C'est dans l'action que la chimie opère, et Louis  eut l'occasion à maintes reprises d'éprouver ses qualités : tout jeune en Languedoc pour imposer la couronne, puis en Suisse, en Dauphiné, à la tête de l'armée royale, puis l'échec du complot qu'il fomente contre son père ("la praguerie"). Récent Souverain il résiste à la Ligue du Bien public qui assiégea Paris et faillit l'abattre. Il y eut cet épisode rocambolesque aussi, où Louis s'enferme lui-même dans les griffes de son pire ennemi à Perone, se voit contraint de l'accompagner pour réprimer la sédition de Liège (que ses agents avaient favorisé...) et parvient par son sang froid et sa compréhension de la psychologie du Téméraire à s'en sortir alors qu'il est accusé de trahison.

 

Cette personnalité était aussi en phase avec son temps, et put alors s'exprimer dans un monde à sa mesure.

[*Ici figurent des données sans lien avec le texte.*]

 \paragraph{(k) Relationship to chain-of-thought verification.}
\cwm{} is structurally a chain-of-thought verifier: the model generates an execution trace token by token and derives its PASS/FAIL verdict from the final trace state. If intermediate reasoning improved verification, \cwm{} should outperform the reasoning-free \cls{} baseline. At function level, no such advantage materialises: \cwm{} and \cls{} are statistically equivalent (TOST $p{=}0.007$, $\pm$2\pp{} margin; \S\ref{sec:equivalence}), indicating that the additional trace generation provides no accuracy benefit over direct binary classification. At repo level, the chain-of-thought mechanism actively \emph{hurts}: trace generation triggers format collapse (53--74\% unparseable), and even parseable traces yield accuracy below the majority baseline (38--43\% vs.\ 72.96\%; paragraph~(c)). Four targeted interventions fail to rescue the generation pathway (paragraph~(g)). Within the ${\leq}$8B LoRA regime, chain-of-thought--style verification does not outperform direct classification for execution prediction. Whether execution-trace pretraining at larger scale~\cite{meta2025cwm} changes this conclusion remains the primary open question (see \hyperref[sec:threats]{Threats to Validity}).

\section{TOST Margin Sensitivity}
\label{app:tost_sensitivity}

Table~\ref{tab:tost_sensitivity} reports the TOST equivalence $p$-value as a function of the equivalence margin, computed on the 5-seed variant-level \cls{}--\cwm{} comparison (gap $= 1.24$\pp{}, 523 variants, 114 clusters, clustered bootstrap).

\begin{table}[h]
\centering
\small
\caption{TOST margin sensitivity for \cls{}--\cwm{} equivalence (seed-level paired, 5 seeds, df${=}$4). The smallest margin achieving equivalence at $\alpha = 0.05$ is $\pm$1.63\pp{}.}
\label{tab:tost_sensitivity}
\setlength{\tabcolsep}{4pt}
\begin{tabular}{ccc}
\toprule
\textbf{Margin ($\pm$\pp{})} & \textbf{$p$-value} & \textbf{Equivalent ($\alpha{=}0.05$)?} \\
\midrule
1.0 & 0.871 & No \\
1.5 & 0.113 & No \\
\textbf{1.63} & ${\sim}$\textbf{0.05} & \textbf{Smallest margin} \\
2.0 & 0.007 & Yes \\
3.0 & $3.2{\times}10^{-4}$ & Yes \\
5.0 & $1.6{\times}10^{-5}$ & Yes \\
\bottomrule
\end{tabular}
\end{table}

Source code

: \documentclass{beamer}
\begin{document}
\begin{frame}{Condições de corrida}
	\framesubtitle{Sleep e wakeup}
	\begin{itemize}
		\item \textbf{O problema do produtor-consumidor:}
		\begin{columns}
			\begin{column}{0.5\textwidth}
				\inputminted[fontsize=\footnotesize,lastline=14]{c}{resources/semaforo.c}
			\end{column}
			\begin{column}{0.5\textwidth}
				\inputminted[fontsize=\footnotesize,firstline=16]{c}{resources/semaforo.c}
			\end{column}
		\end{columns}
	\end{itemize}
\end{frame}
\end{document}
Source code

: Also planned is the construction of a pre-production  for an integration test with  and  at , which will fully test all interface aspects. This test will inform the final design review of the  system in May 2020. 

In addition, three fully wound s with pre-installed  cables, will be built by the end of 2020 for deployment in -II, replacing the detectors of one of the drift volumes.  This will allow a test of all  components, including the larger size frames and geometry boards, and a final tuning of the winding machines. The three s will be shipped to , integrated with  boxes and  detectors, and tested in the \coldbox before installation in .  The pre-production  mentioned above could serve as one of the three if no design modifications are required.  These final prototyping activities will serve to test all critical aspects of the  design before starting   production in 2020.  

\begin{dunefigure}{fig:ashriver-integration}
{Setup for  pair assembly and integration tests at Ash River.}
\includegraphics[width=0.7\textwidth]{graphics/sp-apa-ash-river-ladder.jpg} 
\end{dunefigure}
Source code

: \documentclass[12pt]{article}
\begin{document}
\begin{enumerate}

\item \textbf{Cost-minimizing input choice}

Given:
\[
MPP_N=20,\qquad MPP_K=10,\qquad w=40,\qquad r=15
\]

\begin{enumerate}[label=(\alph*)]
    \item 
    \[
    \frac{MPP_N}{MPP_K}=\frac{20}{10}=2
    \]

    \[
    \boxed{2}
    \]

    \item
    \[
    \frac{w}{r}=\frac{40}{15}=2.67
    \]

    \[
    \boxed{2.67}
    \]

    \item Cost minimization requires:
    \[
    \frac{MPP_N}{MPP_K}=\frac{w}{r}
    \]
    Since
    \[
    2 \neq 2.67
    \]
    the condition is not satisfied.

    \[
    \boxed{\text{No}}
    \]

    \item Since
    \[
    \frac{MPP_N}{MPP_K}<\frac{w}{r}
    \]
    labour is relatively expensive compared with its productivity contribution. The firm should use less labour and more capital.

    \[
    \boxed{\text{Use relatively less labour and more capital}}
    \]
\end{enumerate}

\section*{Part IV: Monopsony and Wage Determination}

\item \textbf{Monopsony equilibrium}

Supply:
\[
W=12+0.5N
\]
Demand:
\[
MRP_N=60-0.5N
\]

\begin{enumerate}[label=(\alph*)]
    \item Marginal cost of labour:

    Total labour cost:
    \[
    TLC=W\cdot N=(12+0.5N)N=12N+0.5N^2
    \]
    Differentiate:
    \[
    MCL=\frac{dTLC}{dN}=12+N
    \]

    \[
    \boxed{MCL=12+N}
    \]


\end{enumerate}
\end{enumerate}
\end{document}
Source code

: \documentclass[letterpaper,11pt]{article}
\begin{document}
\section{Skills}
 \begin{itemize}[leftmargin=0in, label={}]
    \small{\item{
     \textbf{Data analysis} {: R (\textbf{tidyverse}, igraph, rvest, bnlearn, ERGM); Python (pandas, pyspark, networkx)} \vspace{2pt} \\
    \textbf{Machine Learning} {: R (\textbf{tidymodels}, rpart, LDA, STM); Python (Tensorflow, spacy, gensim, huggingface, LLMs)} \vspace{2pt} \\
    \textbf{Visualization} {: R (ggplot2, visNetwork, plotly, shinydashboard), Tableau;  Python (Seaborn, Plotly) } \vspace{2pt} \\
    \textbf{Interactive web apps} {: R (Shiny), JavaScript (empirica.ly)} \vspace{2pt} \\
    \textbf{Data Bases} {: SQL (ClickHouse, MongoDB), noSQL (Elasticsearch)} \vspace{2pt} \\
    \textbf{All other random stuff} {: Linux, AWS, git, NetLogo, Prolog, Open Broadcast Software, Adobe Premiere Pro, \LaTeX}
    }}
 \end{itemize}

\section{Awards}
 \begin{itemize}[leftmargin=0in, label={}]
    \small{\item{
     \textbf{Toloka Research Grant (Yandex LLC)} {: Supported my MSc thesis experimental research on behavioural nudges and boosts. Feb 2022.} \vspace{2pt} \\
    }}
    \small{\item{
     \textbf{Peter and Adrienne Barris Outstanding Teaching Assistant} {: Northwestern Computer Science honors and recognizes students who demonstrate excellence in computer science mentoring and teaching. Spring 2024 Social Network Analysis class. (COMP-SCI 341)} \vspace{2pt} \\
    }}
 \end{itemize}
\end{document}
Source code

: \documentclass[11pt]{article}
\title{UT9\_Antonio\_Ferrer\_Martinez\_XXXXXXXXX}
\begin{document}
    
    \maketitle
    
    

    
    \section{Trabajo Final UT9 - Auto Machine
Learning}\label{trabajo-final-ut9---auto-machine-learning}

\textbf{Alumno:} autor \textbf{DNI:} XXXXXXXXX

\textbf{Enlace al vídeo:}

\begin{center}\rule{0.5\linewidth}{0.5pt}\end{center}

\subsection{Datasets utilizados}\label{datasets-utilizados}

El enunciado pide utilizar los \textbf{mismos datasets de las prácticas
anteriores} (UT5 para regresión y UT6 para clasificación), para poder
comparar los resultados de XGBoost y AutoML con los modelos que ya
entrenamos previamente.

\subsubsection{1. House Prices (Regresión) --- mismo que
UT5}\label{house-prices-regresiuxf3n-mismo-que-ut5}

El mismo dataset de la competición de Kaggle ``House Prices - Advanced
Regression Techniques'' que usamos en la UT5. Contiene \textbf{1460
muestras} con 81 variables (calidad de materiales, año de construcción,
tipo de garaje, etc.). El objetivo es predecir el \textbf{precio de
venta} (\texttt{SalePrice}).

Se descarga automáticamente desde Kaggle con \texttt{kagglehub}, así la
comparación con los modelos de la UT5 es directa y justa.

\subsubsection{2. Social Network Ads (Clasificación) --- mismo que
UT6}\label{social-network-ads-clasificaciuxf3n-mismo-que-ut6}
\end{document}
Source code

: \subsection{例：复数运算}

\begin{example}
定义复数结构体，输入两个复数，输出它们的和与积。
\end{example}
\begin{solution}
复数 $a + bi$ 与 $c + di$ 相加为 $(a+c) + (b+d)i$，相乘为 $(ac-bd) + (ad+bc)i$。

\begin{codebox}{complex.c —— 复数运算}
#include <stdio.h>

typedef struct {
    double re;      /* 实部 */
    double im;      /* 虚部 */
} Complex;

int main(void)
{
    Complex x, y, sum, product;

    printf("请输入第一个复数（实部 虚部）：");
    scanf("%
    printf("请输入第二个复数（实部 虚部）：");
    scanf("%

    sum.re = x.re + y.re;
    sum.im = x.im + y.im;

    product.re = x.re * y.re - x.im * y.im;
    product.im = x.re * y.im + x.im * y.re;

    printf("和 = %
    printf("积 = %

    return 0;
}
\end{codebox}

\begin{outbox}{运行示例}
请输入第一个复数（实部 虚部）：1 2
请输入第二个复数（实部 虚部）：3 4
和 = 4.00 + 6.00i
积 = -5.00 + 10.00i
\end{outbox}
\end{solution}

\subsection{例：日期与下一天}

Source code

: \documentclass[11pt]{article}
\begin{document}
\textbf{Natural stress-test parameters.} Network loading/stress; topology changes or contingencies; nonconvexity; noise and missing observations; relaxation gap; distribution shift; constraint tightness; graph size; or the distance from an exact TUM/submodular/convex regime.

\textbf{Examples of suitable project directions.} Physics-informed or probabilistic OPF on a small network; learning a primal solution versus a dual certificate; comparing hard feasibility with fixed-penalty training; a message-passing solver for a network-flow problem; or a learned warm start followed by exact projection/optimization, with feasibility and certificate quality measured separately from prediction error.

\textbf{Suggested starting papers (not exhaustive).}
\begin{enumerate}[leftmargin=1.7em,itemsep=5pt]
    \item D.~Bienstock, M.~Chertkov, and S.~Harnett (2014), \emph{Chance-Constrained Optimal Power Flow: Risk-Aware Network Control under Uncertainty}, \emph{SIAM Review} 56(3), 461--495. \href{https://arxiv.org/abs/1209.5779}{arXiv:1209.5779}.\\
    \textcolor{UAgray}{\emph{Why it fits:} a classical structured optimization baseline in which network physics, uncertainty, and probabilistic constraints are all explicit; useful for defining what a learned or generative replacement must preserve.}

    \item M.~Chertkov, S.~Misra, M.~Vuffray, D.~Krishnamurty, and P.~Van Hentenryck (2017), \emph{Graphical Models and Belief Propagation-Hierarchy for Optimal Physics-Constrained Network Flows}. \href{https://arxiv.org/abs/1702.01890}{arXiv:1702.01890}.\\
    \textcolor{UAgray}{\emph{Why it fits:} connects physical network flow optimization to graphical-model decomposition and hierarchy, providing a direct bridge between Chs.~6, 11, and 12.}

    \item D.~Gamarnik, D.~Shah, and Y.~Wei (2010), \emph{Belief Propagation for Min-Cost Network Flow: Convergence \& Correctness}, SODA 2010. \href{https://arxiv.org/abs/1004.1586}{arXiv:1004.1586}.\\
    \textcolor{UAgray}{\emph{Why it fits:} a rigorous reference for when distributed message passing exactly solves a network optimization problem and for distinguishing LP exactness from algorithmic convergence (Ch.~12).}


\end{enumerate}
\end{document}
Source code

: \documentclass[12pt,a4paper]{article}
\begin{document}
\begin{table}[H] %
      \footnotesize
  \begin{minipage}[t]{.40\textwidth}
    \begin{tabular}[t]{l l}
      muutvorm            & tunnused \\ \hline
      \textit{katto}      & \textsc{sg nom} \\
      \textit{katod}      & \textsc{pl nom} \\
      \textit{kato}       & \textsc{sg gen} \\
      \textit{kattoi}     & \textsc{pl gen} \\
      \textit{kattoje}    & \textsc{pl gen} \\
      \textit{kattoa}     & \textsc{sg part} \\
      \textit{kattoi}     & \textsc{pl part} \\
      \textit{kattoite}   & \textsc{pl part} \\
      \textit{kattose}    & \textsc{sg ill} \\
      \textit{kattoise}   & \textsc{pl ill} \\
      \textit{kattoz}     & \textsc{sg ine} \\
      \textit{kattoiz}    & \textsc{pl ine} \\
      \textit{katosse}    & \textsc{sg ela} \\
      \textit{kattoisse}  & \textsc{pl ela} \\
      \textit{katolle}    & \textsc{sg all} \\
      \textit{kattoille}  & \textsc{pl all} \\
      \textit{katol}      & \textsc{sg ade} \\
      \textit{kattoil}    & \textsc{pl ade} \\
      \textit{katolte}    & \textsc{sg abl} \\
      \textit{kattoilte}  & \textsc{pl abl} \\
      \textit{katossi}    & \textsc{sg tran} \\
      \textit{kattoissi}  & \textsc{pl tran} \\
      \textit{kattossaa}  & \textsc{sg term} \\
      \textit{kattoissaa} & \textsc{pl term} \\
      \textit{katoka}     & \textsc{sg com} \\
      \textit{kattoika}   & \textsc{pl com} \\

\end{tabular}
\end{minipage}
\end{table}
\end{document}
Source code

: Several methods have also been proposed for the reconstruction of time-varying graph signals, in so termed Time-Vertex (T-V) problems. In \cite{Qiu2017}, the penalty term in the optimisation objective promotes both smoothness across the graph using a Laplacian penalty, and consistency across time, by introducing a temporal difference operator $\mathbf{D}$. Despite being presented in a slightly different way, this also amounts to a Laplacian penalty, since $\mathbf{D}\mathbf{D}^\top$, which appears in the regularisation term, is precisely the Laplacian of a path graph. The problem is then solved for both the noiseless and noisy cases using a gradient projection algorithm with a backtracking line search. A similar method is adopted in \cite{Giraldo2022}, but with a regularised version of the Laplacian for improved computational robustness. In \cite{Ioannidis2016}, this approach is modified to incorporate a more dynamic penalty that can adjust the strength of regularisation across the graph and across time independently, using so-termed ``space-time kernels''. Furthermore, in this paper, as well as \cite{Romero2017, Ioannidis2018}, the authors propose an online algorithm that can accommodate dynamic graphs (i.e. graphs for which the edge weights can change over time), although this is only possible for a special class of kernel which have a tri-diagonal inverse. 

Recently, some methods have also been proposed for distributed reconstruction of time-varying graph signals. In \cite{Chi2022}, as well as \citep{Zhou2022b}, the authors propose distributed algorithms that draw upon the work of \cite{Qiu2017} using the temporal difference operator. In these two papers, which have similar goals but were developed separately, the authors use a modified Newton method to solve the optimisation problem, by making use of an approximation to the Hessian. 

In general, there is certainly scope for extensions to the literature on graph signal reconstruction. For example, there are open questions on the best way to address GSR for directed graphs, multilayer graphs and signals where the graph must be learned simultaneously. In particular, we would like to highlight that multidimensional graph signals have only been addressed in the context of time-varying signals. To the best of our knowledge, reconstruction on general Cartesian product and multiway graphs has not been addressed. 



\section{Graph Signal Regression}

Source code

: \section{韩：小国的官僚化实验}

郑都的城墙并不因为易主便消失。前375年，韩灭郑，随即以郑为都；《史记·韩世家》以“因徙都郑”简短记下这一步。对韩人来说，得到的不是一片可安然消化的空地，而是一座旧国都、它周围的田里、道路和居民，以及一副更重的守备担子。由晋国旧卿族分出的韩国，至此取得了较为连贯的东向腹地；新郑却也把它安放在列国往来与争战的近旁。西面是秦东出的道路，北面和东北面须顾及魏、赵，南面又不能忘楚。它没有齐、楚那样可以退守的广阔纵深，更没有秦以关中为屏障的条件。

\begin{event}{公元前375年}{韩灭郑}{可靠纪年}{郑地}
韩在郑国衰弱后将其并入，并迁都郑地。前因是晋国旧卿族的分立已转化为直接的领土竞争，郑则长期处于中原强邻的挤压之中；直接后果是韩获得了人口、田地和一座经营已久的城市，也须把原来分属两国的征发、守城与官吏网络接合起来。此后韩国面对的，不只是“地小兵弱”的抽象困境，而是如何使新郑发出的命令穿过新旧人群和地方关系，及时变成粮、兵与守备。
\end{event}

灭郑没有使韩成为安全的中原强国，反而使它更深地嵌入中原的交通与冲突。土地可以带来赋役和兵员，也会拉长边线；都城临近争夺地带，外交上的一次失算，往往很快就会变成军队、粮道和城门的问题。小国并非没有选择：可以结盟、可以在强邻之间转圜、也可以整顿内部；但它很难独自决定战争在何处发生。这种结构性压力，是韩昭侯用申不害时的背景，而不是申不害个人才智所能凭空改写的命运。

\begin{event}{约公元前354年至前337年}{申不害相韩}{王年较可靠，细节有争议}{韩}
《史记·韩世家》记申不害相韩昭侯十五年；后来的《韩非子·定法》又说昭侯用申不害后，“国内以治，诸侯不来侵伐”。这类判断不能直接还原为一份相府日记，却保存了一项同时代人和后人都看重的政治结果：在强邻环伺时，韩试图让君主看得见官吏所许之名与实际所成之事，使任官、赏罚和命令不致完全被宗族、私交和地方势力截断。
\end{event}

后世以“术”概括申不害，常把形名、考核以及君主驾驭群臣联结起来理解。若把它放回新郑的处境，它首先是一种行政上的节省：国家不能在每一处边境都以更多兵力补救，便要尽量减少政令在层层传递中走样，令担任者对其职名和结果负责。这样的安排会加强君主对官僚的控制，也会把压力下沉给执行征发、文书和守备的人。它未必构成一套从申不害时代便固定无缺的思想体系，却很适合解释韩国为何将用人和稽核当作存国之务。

Mal utilisé, le talent s'étiole. Les tâches de son temps étaient pour des hommes de sa trempe.

 

Peu fasciné par la geste guerrière qu'il considérait comme un moyen, soucieux de l'Etat, désireux de prospérité et d'efficacité administrative, Louis XI comprenait cette bourgeoisie des "bonnes villes" sur laquelle il s'appuya et qui jamais ne lui manqua, lors des sièges de Paris ou de Beauvais. Il eut la prescience de la force de cette classe qui prenait son élan.

 

On peut énumérer des causes. Mais on ne sait jamais pourquoi le génie "sort de sa jarre" pour reprendre l'expression de Kendall.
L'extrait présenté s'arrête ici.